# WHAT THE TASK REQUIRES:
Find the word "delay" in the records below. List each line containing it.

# RECORD EXTRACTS:
......
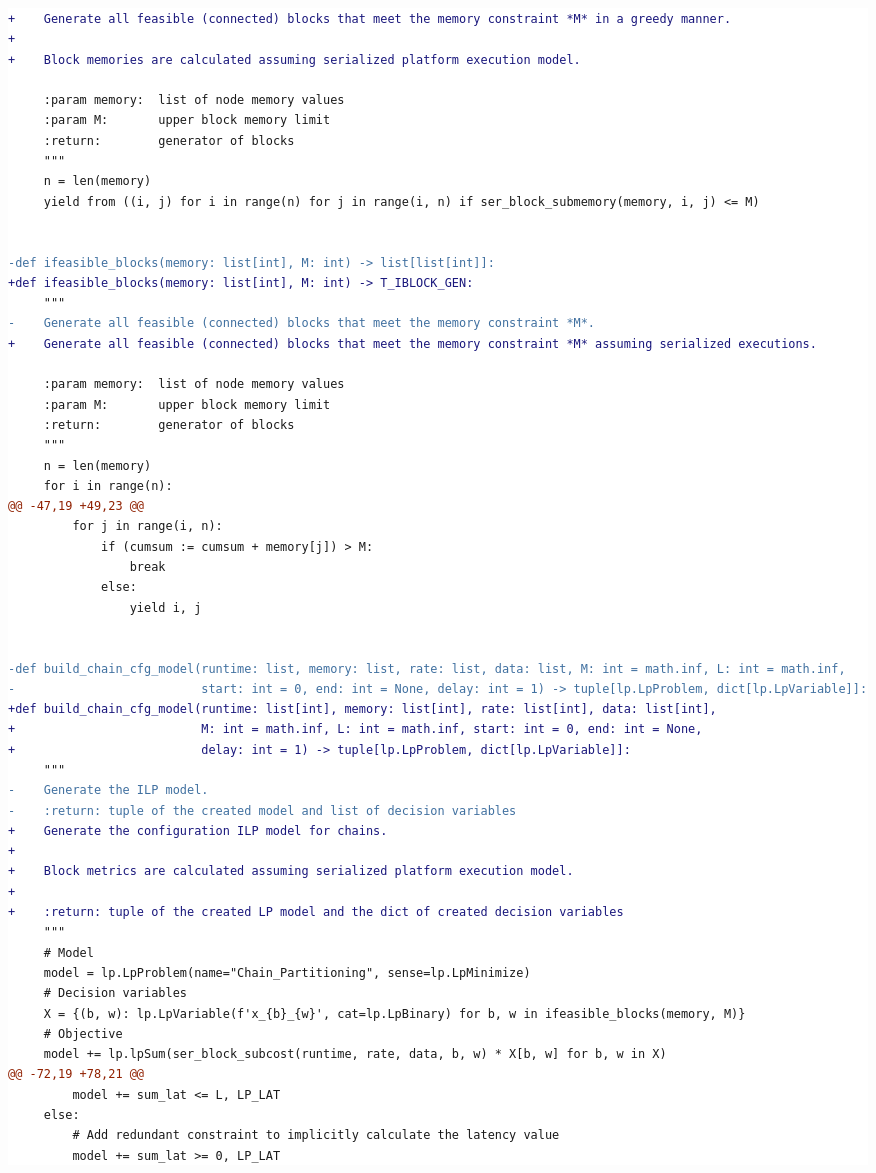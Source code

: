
 ```diff
+    Generate all feasible (connected) blocks that meet the memory constraint *M* in a greedy manner.
+
+    Block memories are calculated assuming serialized platform execution model.
 
     :param memory:  list of node memory values
     :param M:       upper block memory limit
     :return:        generator of blocks
     """
     n = len(memory)
     yield from ((i, j) for i in range(n) for j in range(i, n) if ser_block_submemory(memory, i, j) <= M)
 
 
-def ifeasible_blocks(memory: list[int], M: int) -> list[list[int]]:
+def ifeasible_blocks(memory: list[int], M: int) -> T_IBLOCK_GEN:
     """
-    Generate all feasible (connected) blocks that meet the memory constraint *M*.
+    Generate all feasible (connected) blocks that meet the memory constraint *M* assuming serialized executions.
 
     :param memory:  list of node memory values
     :param M:       upper block memory limit
     :return:        generator of blocks
     """
     n = len(memory)
     for i in range(n):
@@ -47,19 +49,23 @@
         for j in range(i, n):
             if (cumsum := cumsum + memory[j]) > M:
                 break
             else:
                 yield i, j
 
 
-def build_chain_cfg_model(runtime: list, memory: list, rate: list, data: list, M: int = math.inf, L: int = math.inf,
-                          start: int = 0, end: int = None, delay: int = 1) -> tuple[lp.LpProblem, dict[lp.LpVariable]]:
+def build_chain_cfg_model(runtime: list[int], memory: list[int], rate: list[int], data: list[int],
+                          M: int = math.inf, L: int = math.inf, start: int = 0, end: int = None,
+                          delay: int = 1) -> tuple[lp.LpProblem, dict[lp.LpVariable]]:
     """
-    Generate the ILP model.
-    :return: tuple of the created model and list of decision variables
+    Generate the configuration ILP model for chains.
+
+    Block metrics are calculated assuming serialized platform execution model.
+
+    :return: tuple of the created LP model and the dict of created decision variables
     """
     # Model
     model = lp.LpProblem(name="Chain_Partitioning", sense=lp.LpMinimize)
     # Decision variables
     X = {(b, w): lp.LpVariable(f'x_{b}_{w}', cat=lp.LpBinary) for b, w in ifeasible_blocks(memory, M)}
     # Objective
     model += lp.lpSum(ser_block_subcost(runtime, rate, data, b, w) * X[b, w] for b, w in X)
@@ -72,19 +78,21 @@
         model += sum_lat <= L, LP_LAT
     else:
         # Add redundant constraint to implicitly calculate the latency value
         model += sum_lat >= 0, LP_LAT
```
......
# EXERCISE OUTPUT:
-                          start: int = 0, end: int = None, delay: int = 1) -> tuple[lp.LpProblem, dict[lp.LpVariable]]:
+                          delay: int = 1) -> tuple[lp.LpProblem, dict[lp.LpVariable]]:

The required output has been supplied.